"Inaccettabili, offensive e non corrispondenti alla realtà": così l'Inter ha risposto prontamente a Reinaldo Rueda, c.t. del Cile, che aveva accusato il club nerazzurro di non rispettare la sua nazionale, di curare male Alexis Sanchez e di tenere un comportamento con mentalità da "impero coloniale". Un'uscita inaccettabile, come ha giustamente rimarcato il club nerazzurro. Posizione rafforzata dalle parole di Rudi Völler, attuale diesse del Bayer Leverkusen: "Quello che fanno i cileni è molto fastidioso – ha detto l'ex attaccante della Roma –. I giocatori si stancano, la cosa va avanti da molto tempo. Non tengono conto dei club. Anche quando i giocatori non stanno bene, devono andare a giocare. Ti senti preso in giro". Due a zero e palla al centro. E non a caso ieri Rueda ha fatto un passo indietro, evidentemente rendendosi conto di aver straparlato. Stasera, a Caracas contro il Venezuela, vedremo l'uso che ne farà. E se sarà ancora avventato oppure oculato.
Al di là delle raccomandazioni disattese dell'Inter, delle parole inqualificabili di Rueda e di un calendario anacronistico visto il momento, il punto cruciale resta uno: il calciatore. Perché Conte e Marotta possono instaurare qualsiasi tipo di dialogo con le varie federazioni e i commissari tecnici possono avere idee più o meno aderenti alla linea dei club, ma poi la discriminante principale rimane il pensiero del giocatore. Sta a lui, e solo a lui, prendere la decisione finale sul come e quanto gestirsi. Se da un lato c'è Kolarov che ha preso una posizione netta a salvaguardia della sua salute, non scendendo in campo in un match molto importante per la sua Serbia come lo spareggio con la Scozia per Euro 2020, dall'altra c'è chi come Sanchez fa prevalere sempre e comunque la voglia di offrire un proprio contributo. I 6 minuti più recupero che Rueda gli ha concesso contro il Perù, nonostante il 2-0 rassicurante e tutto il pregresso alle spalle, sanno tanto di provocazione. Parliamoci chiaro: Sanchez è un professionista esemplare, maniacale nella cura della forma fisica. E di certo non è un calciatore decrepito, dato che a dicembre compirà 32 anni e non 40. Legittima la sua aspirazione di giocare con la maglia della Roja e di puntare al suo terzo Mondiale, ci mancherebbe altro. Alexis è un generoso, uno che non si risparmia mai: anche questa è la sua forza. E non è assolutamente questione di rapporti lavorativi: il "eh ma ti paga il club" non esiste come tesi. Le nazionali sono sacre, hanno fatto la storia del calcio e, si spera, continueranno a farla. Solo grande ammirazione per chi continua a tenerci tanto.
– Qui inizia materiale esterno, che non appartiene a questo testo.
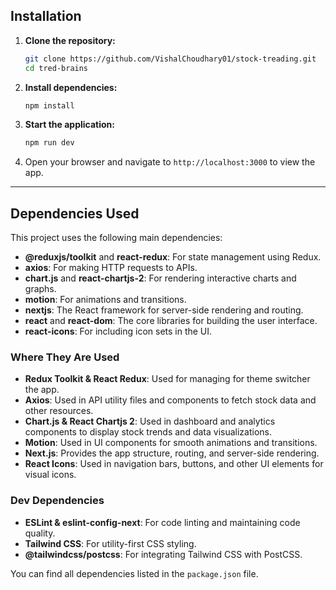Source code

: ## Installation

1. **Clone the repository:**
    ```bash
    git clone https://github.com/VishalChoudhary01/stock-treading.git
    cd tred-brains
    ```

2. **Install dependencies:**
    ```bash
    npm install
    ```

3. **Start the application:**
    ```bash
    npm run dev
    ```

4. Open your browser and navigate to `http://localhost:3000` to view the app.

---

## Dependencies Used

This project uses the following main dependencies:

- **@reduxjs/toolkit** and **react-redux**: For state management using Redux.
- **axios**: For making HTTP requests to APIs.
- **chart.js** and **react-chartjs-2**: For rendering interactive charts and graphs.
- **motion**: For animations and transitions.
- **nextjs**: The React framework for server-side rendering and routing.
- **react** and **react-dom**: The core libraries for building the user interface.
- **react-icons**: For including icon sets in the UI.

### Where They Are Used

- **Redux Toolkit & React Redux**: Used for managing for theme switcher the app.
- **Axios**: Used in API utility files and components to fetch stock data and other resources.
- **Chart.js & React Chartjs 2**: Used in dashboard and analytics components to display stock trends and data visualizations.
- **Motion**: Used in UI components for smooth animations and transitions.
- **Next.js**: Provides the app structure, routing, and server-side rendering.
- **React Icons**: Used in navigation bars, buttons, and other UI elements for visual icons.

### Dev Dependencies

- **ESLint & eslint-config-next**: For code linting and maintaining code quality.
- **Tailwind CSS**: For utility-first CSS styling.
- **@tailwindcss/postcss**: For integrating Tailwind CSS with PostCSS.

You can find all dependencies listed in the `package.json` file.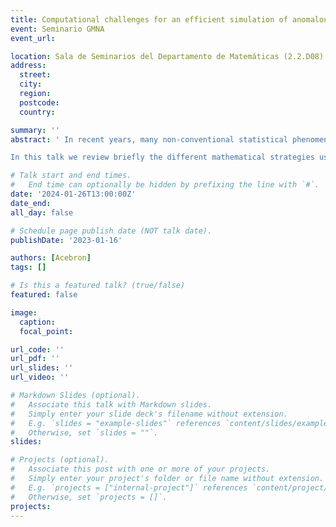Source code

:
 ```yaml
---
title: Computational challenges for an efficient simulation of anomalous diffusion problems
event: Seminario GMNA
event_url: 

location: Sala de Seminarios del Departamento de Matemáticas (2.2.D08)
address:
  street: 
  city: 
  region: 
  postcode: 
  country: 

summary: ''
abstract: ' In recent years, many non-conventional statistical phenomena characterized by unusual scaling exponents have been observed experimentally. Among them the anomalous diffusion stands out for its major impact in a variety of scientific disciplines. Several modeling techniques have been proposed already to mathematically describe this problem. In this context, fractional calculus has proven highly valuable for a more accurate modeling of many real-life processes and phenomena, since it is specially suited for characterizing the long-time memory and spatial heterogeneity effects typically found in any anomalous diffusion problem. However, these more accurate models pose fundamental challenges under a computational point of view.

In this talk we review briefly the different mathematical strategies used so far to describe mathematically this phenomenon, the associated computational challenges, and finally close presenting some preliminary solutions.'

# Talk start and end times.
#   End time can optionally be hidden by prefixing the line with `#`.
date: '2024-01-26T13:00:00Z'
date_end: 
all_day: false

# Schedule page publish date (NOT talk date).
publishDate: '2023-01-16'

authors: [Acebron]
tags: []

# Is this a featured talk? (true/false)
featured: false

image:
  caption: 
  focal_point: 

url_code: ''
url_pdf: ''
url_slides: ''
url_video: ''

# Markdown Slides (optional).
#   Associate this talk with Markdown slides.
#   Simply enter your slide deck's filename without extension.
#   E.g. `slides = "example-slides"` references `content/slides/example-slides.md`.
#   Otherwise, set `slides = ""`.
slides:

# Projects (optional).
#   Associate this post with one or more of your projects.
#   Simply enter your project's folder or file name without extension.
#   E.g. `projects = ["internal-project"]` references `content/project/deep-learning/index.md`.
#   Otherwise, set `projects = []`.
projects:
---
```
Sanchez non è il primo e non sarà l'ultimo giocatore a voler dare tutto sé stesso per la propria nazionale. Un sentimento di orgoglio e allo stesso tempo di gratitudine. Bellissimo se paragonato a chi invece lo avverte come un peso, in un mondo che perde ogni giorno un pezzo di passione e di appartenenza ai reali valori dello sport. Ma poi c'è la questione fisica. Ed è evidente che oggi Sanchez stia chiedendo troppo al proprio fisico. Questo è il vero nodo. Non c'entra Conte, non c'entra Rueda, non c'entra niente e nessuno: c'entra solo lui e il suo fisico. Sanchez era arrivato a Milano un anno e mezzo fa in condizioni non ottimali e poi, nel momento migliore, si era dovuto fermare per il grave infortunio patito in quell'amichevole disgraziata contro la Colombia. Dopo mesi era tornato a disposizione, facendo capire chiaramente quanto fosse mancato il suo apporto in stagione. Apprezzabile la sua voglia di restare a Milano, agevolando la trattativa con il Manchester United con rinunce personali sotto il profilo economico. Ora nessuno gli chiede di scegliere tra l'Inter e il Cile, perché sarebbe come chiedergli di scegliere tra mamma e papà. Però che sia responsabile e che si gestisca con maggior intelligenza, perché non avrà 40 anni ma neanche 20. Rispetti la sua sana voglia di difendere i colori della Roja, però cerchi di non compromettere gli impegni con l'Inter. Un club che merita il massimo del rispetto.